# TextBlob
- TextBlob is a Python library for processing textual data.
- It provides a simple API for diving into common natural language processing (NLP) tasks such as part-of-speech tagging, noun phrase extraction, sentiment analysis, classification, and more.
- TextBlob stands on the giant shoulders of NLTK and pattern, and plays nicely with both.

# Features
- Noun phrase extraction
- Part-of-speech tagging
- Sentiment analysis
- Classification (Naive Bayes, Decision Tree)
- Tokenization (splitting text into words and sentences)
- Word and phrase frequencies
- Parsing
- n-grams
- Word inflection (pluralization and singularization) and lemmatization
- Spelling correction
- Add new models or languages through extensions
- WordNet integration

# Get it now
- $ pip install -U textblob

- $ python -m textblob.download_corpora

### Create TextBlob
- First, import a TextBlob


In [12]:
from textblob import TextBlob

- Create our first TextBlob.

In [25]:
wiki = TextBlob("Use 4 spaces per indentation level. "
                "Beautiful is better than ugly. "
                "Explicit is better than implicit. "
                "Simple is better than complex.")
wiki

TextBlob("Use 4 spaces per indentation level. Beautiful is better than ugly. Explicit is better than implicit. Simple is better than complex.")
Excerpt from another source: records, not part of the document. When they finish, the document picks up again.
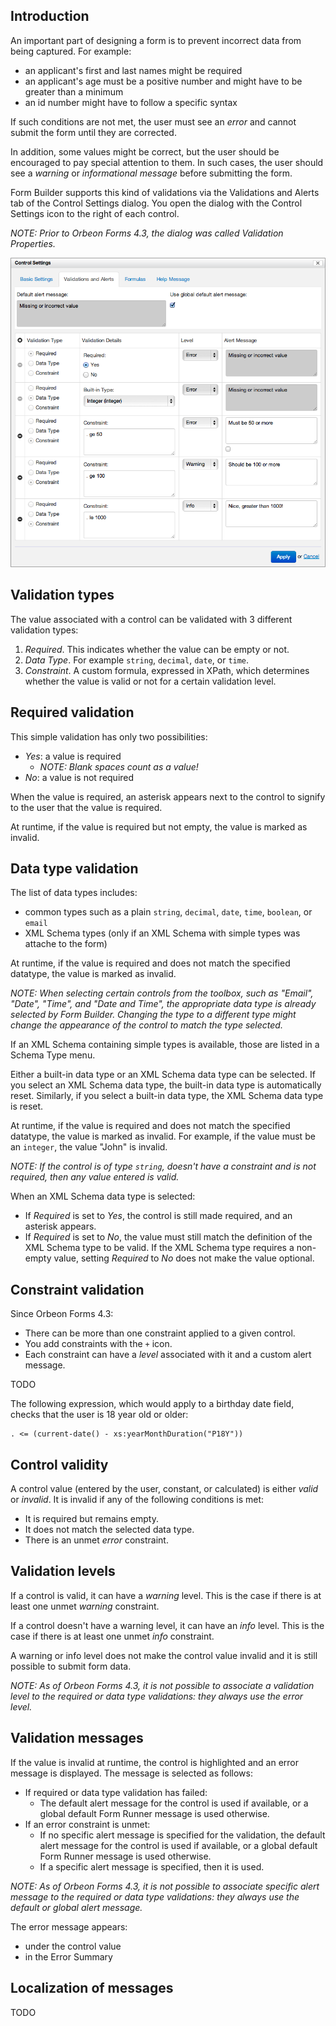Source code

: ## Introduction

An important part of designing a form is to prevent incorrect data from being captured. For example:

- an applicant's first and last names might be required
- an applicant's age must be a positive number and might have to be greater than a minimum
- an id number might have to follow a specific syntax

If such conditions are not met, the user must see an *error* and cannot submit the form until they are corrected.

In addition, some values might be correct, but the user should be encouraged to pay special attention to them. In such cases, the user should see a *warning* or *informational message* before submitting the form.

Form Builder supports this kind of validations via the Validations and Alerts tab of the Control Settings dialog. You open the dialog with the Control Settings icon to the right of each control.

*NOTE: Prior to Orbeon Forms 4.3, the dialog was called Validation Properties.*

![Control validation settings](images/fb-validation.png)

## Validation types

The value associated with a control can be validated with 3 different validation types:

1. *Required*. This indicates whether the value can be empty or not.
2. *Data Type*. For example `string`, `decimal`, `date`, or `time`.
3. *Constraint*. A custom formula, expressed in XPath, which determines whether the value is valid or not for a certain validation level.

## Required validation

This simple validation has only two possibilities:

- *Yes*: a value is required
    - *NOTE: Blank spaces count as a value!*
- *No*: a value is not required

When the value is required, an asterisk appears next to the control to signify to the user that the value is required.

At runtime, if the value is required but not empty, the value is marked as invalid.

## Data type validation

The list of data types includes:

- common types such as a plain `string`, `decimal`, `date`, `time`, `boolean`, or `email`
- XML Schema types (only if an XML Schema with simple types was attache to the form)

At runtime, if the value is required and does not match the specified datatype, the value is marked as invalid.

*NOTE: When selecting certain controls from the toolbox, such as "Email", "Date", "Time", and "Date and Time", the appropriate data type is already selected by Form Builder. Changing the type to a different type might change the appearance of the control to match the type selected.*

If an XML Schema containing simple types is available, those are listed in a Schema Type menu.

Either a built-in data type or an XML Schema data type can be selected. If you select an XML Schema data type, the built-in data type is automatically reset. Similarly, if you select a built-in data type, the XML Schema data type is reset.

At runtime, if the value is required and does not match the specified datatype, the value is marked as invalid. For example, if the value must be an `integer`, the value "John" is invalid.

*NOTE: If the control is of type `string`, doesn't have a constraint and is not required, then any value entered is valid.*

When an XML Schema data type is selected:

- If *Required* is set to *Yes*, the control is still made required, and an asterisk appears.
- If *Required* is set to *No*, the value must still match the definition of the XML Schema type to be valid. If the XML Schema type requires a non-empty value, setting *Required* to *No* does not make the value optional.

## Constraint validation

Since Orbeon Forms 4.3:

- There can be more than one constraint applied to a given control.
- You add constraints with the `+` icon.
- Each constraint can have a *level* associated with it and a custom alert message.

TODO

The following expression, which would apply to a birthday date field, checks that the user is 18 year old or older:

    . <= (current-date() - xs:yearMonthDuration("P18Y"))

## Control validity

A control value (entered by the user, constant, or calculated) is either *valid* or *invalid*. It is invalid if any of the following conditions is met:

- It is required but remains empty.
- It does not match the selected data type.
- There is an unmet *error* constraint.

## Validation levels

If a control is valid, it can have a *warning* level. This is the case if there is at least one unmet *warning* constraint.

If a control doesn't have a warning level, it can have an *info* level. This is the case if there is at least one unmet *info* constraint.

A warning or info level does not make the control value invalid and it is still possible to submit form data.

*NOTE: As of Orbeon Forms 4.3, it is not possible to associate a validation level to the required or data type validations: they always use the error level.*

## Validation messages

If the value is invalid at runtime, the control is highlighted and an error message is displayed. The message is selected as follows:

- If required or data type validation has failed:
    - The default alert message for the control is used if available, or a global default Form Runner message is used otherwise.
- If an error constraint is unmet:
    - If no specific alert message is specified for the validation, the default alert message for the control is used if available, or a global default Form Runner message is used otherwise.
    - If a specific alert message is specified, then it is used.

*NOTE: As of Orbeon Forms 4.3, it is not possible to associate specific alert message to the required or data type validations: they always use the default or global alert message.*

The error message appears:

- under the control value
- in the Error Summary

## Localization of messages

TODO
### Part-of-speech Tagging
- Part-of-speech tags can be accessed through the tags property.

In [26]:
wiki.tags

[('Use', 'NNP'),
 ('4', 'CD'),
 ('spaces', 'NNS'),
 ('per', 'IN'),
 ('indentation', 'NN'),
 ('level', 'NN'),
 ('Beautiful', 'NNP'),
 ('is', 'VBZ'),
 ('better', 'JJR'),
 ('than', 'IN'),
 ('ugly', 'RB'),
 ('Explicit', 'NNP'),
 ('is', 'VBZ'),
 ('better', 'JJR'),
 ('than', 'IN'),
 ('implicit', 'NN'),
 ('Simple', 'NN'),
 ('is', 'VBZ'),
 ('better', 'JJR'),
 ('than', 'IN'),
 ('complex', 'JJ')]

### Noun Phrase Extraction
- Similarly, noun phrases are accessed through the noun_phrases property.

In [27]:
wiki.noun_phrases

WordList(['indentation level', 'beautiful', 'explicit', 'simple'])

### Sentiment Analysis
- The sentiment property returns a namedtuple of the form Sentiment(polarity, subjectivity). 
- The polarity score is a float within the range [-1.0, 1.0]. 
- The subjectivity is a float within the range [0.0, 1.0] where 0.0 is very objective and 1.0 is very subjective.

In [28]:
wiki.sentiment

Sentiment(polarity=0.19285714285714287, subjectivity=0.6081632653061224)

In [29]:
wiki.sentiment.polarity

0.19285714285714287

### Tokenization
- You can break TextBlobs into words or sentences.

In [30]:
wiki.words

WordList(['Use', '4', 'spaces', 'per', 'indentation', 'level', 'Beautiful', 'is', 'better', 'than', 'ugly', 'Explicit', 'is', 'better', 'than', 'implicit', 'Simple', 'is', 'better', 'than', 'complex'])

In [31]:
wiki.sentences

[Sentence("Use 4 spaces per indentation level."),
 Sentence("Beautiful is better than ugly."),
 Sentence("Explicit is better than implicit."),
 Sentence("Simple is better than complex.")]

In [32]:
for sentence in wiki.sentences:
    print(sentence.sentiment)

Sentiment(polarity=0.0, subjectivity=0.0)
Sentiment(polarity=0.2166666666666667, subjectivity=0.8333333333333334)
Sentiment(polarity=0.5, subjectivity=0.5)
Sentiment(polarity=0.06666666666666667, subjectivity=0.41904761904761906)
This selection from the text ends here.